Previously in this little series, we took a look at how we can describe our trended data by using the statistical Mean and Standard Deviation. While this works quite well for data that doesn’t change much over time, it is rather limited in regards to take trends into account. With this post, we are doing something about that issue by using Linear Regression techniques.

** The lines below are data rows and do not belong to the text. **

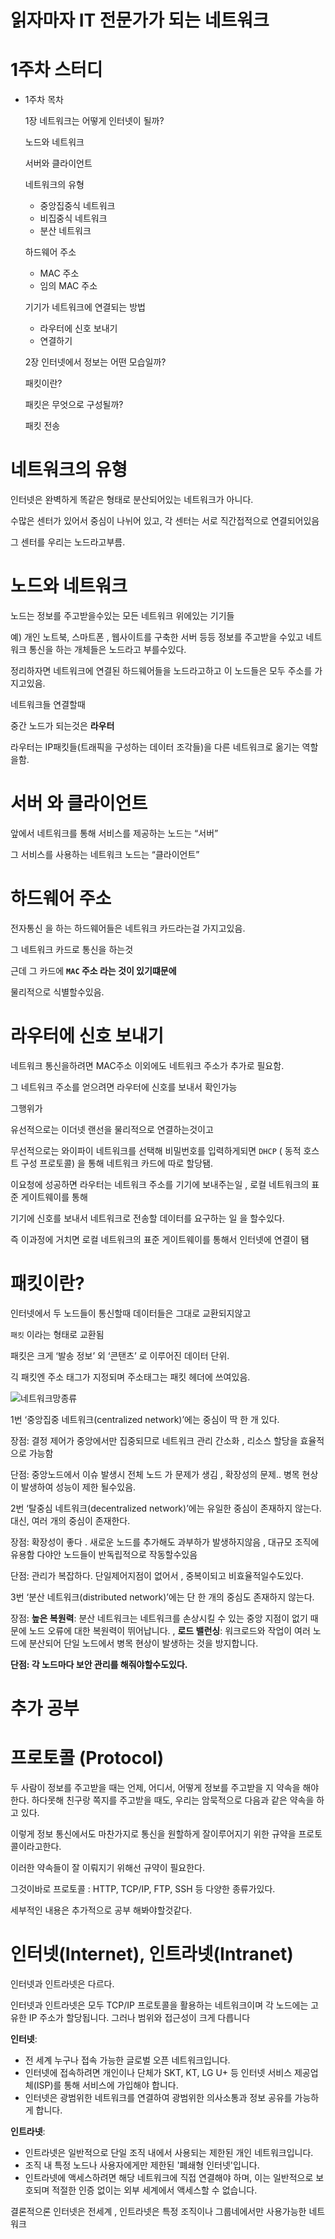 # 읽자마자 IT 전문가가 되는 네트워크

# 1주차 스터디

- 1주차 목차
    
    1장 네트워크는 어떻게 인터넷이 될까?
    
    노드와 네트워크
    
    서버와 클라이언트
    
    네트워크의 유형
    
    - 중앙집중식 네트워크
    - 비집중식 네트워크
    - 분산 네트워크
    
    하드웨어 주소
    
    - MAC 주소
    - 임의 MAC 주소
    
    기기가 네트워크에 연결되는 방법
    
    - 라우터에 신호 보내기
    - 연결하기
    
    2장 인터넷에서 정보는 어떤 모습일까?
    
    패킷이란?
    
    패킷은 무엇으로 구성될까?
    
    패킷 전송
    






# 네트워크의 유형

인터넷은 완벽하게 똑같은 형태로 분산되어있는 네트워크가 아니다.

수많은 센터가 있어서 중심이 나뉘어 있고, 각 센터는 서로 직간접적으로 연결되어있음 

그 센터를 우리는 노드라고부름.











# 노드와 네트워크

노드는 정보를 주고받을수있는 모든 네트워크 위에있는 기기들

예) 개인 노트북, 스마트폰 , 웹사이트를 구축한 서버 등등  정보를 주고받을 수있고 네트워크 통신을 하는  개체들은 노드라고 부를수있다.

정리하자면  네트워크에 연결된 하드웨어들을 노드라고하고 이 노드들은 모두 주소를 가지고있음.

네트워크들 연결할때

중간 노드가 되는것은  **라우터** 

라우터는 IP패킷들(트래픽을 구성하는 데이터 조각들)을
다른 네트워크로 옮기는 역할을함.












# 서버 와 클라이언트

앞에서 네트워크를 통해 서비스를 제공하는 노드는 “서버”

그 서비스를 사용하는 네트워크 노드는 “클라이언트”









# 하드웨어 주소

전자통신 을 하는 하드웨어들은 네트워크 카드라는걸 가지고있음.

그 네트워크 카드로 통신을 하는것

근데 그 카드에 **`MAC` 주소 라는 것이 있기떄문에**

물리적으로 식별할수있음.












# 라우터에 신호 보내기

네트워크 통신을하려면
MAC주소 이외에도  네트워크 주소가 추가로 필요함.

그 네트워크 주소를 얻으려면 라우터에 신호를 보내서 확인가능

그행위가

유선적으로는 이더넷 랜선을 물리적으로 연결하는것이고

무선적으로는 와이파이 네트워크를 선택해 비밀번호를 입력하게되면
`DHCP` ( 동적 호스트 구성 프로토콜) 을 통해 네트워크 카드에 따로 할당됌.

이요청에 성공하면
라우터는  네트워크 주소를 기기에 보내주는일 , 로컬 네트워크의 표준 게이트웨이를 통해

기기에 신호를 보내서 네트워크로 전송할 데이터를 요구하는 일 을 할수있다.

즉 이과정에 거치면 로컬 네트워크의 표준 게이트웨이를 통해서 인터넷에 연결이 됌












# 패킷이란?

인터넷에서 두 노드들이 통신할때 데이터들은 그대로 교환되지않고

`패킷` 이라는 형태로 교환됨

패킷은 크게  ‘발송 정보’ 외  ‘콘탠츠’ 로 이루어진 데이터 단위.

긱 패킷엔 주소 태그가 지정되며  주소태그는 패킷 헤더에 쓰여있음.


















![네트워크망종류](img/네트워크망종류.png)


1번 ‘중앙집중 네트워크(centralized network)’에는 중심이 딱 한 개 있다.

장점:  결정 제어가 중앙에서만 집중되므로 네트워크 관리 간소화 , 리소스 할당을 효율적으로 가능함

단점: 중앙노드에서 이슈 발생시 전체 노드 가 문제가 생김 , 확장성의 문제.. 병목 현상이 발생하여 성능이 제한 될수있음.

2번 ‘탈중심 네트워크(decentralized network)’에는 유일한 중심이 존재하지 않는다. 대신, 여러 개의 중심이 존재한다.

장점: 확장성이 좋다 . 새로운 노드를 추가해도 과부하가 발생하지않음 , 대규모 조직에 유용함 다야안 노드들이 반독립적으로 작동할수있음

단점: 관리가 복잡하다. 단일제어지점이 없어서 , 중복이되고 비효율적일수도있다.

3번 ‘분산 네트워크(distributed network)’에는 단 한 개의 중심도 존재하지 않는다.

장점: **높은 복원력**: 분산 네트워크는 네트워크를 손상시킬 수 있는 중앙 지점이 없기 때문에 노드 오류에 대한 복원력이 뛰어납니다. , **로드 밸런싱**: 워크로드와 작업이 여러 노드에 분산되어 단일 노드에서 병목 현상이 발생하는 것을 방지합니다.

**단점:  각 노드마다 보안 관리를 해줘야할수도있다.**




























# 추가 공부

# 프로토콜 (Protocol)

두 사람이 정보를 주고받을 때는 언제, 어디서, 어떻게 정보를 주고받을 지 약속을 해야 한다. 하다못해 친구랑 쪽지를 주고받을 때도, 우리는 암묵적으로 다음과 같은 약속을 하고 있다.

이렇게 정보 통신에서도 마찬가지로 통신을 원할하게 잘이루어지기 위한 규약을 프로토콜이라고한다.

이러한 약속들이 잘 이뤄지기 위해선 규약이 필요한다. 

그것이바로 프로토콜 : HTTP, TCP/IP, FTP, SSH 등 다양한 종류가있다.

세부적인 내용은 추가적으로 공부 해봐야할것같다.












# **인터넷(Internet), 인트라넷(Intranet)**

인터넷과 인트라넷은 다르다.

인터넷과 인트라넷은 모두 TCP/IP 프로토콜을 활용하는 네트워크이며 각 노드에는 고유한 IP 주소가 할당됩니다. 그러나 범위와 접근성이 크게 다릅니다

**인터넷**:

- 전 세계 누구나 접속 가능한 글로벌 오픈 네트워크입니다.
- 인터넷에 접속하려면 개인이나 단체가 SKT, KT, LG U+ 등 인터넷 서비스 제공업체(ISP)를 통해 서비스에 가입해야 합니다.
- 인터넷은 광범위한 네트워크를 연결하여 광범위한 의사소통과 정보 공유를 가능하게 합니다.

**인트라넷**:

- 인트라넷은 일반적으로 단일 조직 내에서 사용되는 제한된 개인 네트워크입니다.
- 조직 내 특정 노드나 사용자에게만 제한된 '폐쇄형 인터넷'입니다.
- 인트라넷에 액세스하려면 해당 네트워크에 직접 연결해야 하며, 이는 일반적으로 보호되며 적절한 인증 없이는 외부 세계에서 액세스할 수 없습니다.

결론적으론 인터넷은 전세계 , 인트라넷은 특정 조직이나 그룹네에서만 사용가능한 네트워크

At the end of this post, you will get an Analysis Workspace project like below, where we can judge trends in data and see changes over time:
Let’s get our hands dirty!
Limitations of Mean and Standard Deviation
Before we start, I want to explain the problem outlined above a bit better. Please consider the following graph I generated with the Workspace from the previous post and some demo data:
What we see is a clear trend in our data, since our daily Unique Visitors are going up over time. This leads to the huge relative traffic fluctuation. And even with this big fluctuation, a lot of our data is outside the expected range. The reason behind this is that our Mean is not changing over time but is calculated for the whole date range. This works fine if our metric doesn’t change over time, but not for this example. We need something else!
Linear Regression and Corridor of Expected Values
So, back to the drawing board. We start with our table with only Unique Visitors. But instead of the Mean, we are going to add an advanced Calculated Metric to get the simple result from a Linear Regression. We are using Unique Visitors as Y and our trusty Incrementor as X, so our Metric looks like this:
Drag that Metric into our table and Graph to see how well it works:
That’s more like it! We can see that our Regression Line fits our data much better. Now we need to recreate our corridor for expected values but there is one small issue: Because the “normal” Standard Deviation is calculated with the Mean it would be way higher than what we want here. This means we have to calculate something similar ourselves, replacing the Mean with our Regression Line. The formula we have to use looks like this:
First, we need the deviation from the Regression and square it. This can be done like this with a Calculated Metric:
The table confirms it works as expected:
Next, we need to sum those values with the Column Sum function and divide that by the number of rows, which is equivalent to the Column Maximum function with our Incrementor Metric. While we are at it, we can also take the Square Root of everything, giving us this handy Metric:
Intuitive, right? Let’s compare it to the normal Standard Deviation, so we drag both Metrics in our table:
Looks promising! We can see that the deviation from our Regression is much smaller than the deviation from the Mean. Just as we suspected! Now we create the same Metric as in the last Post for the upper and lower corridor of expected values, by adding and subtracting the Deviation from the Linear Regression Value. Our Graph and table look like this now:
Now we could count the days above and below expectation, but we already did this in the last post. Instead, we will use the power of Linear Regression to give some more information about our estimation!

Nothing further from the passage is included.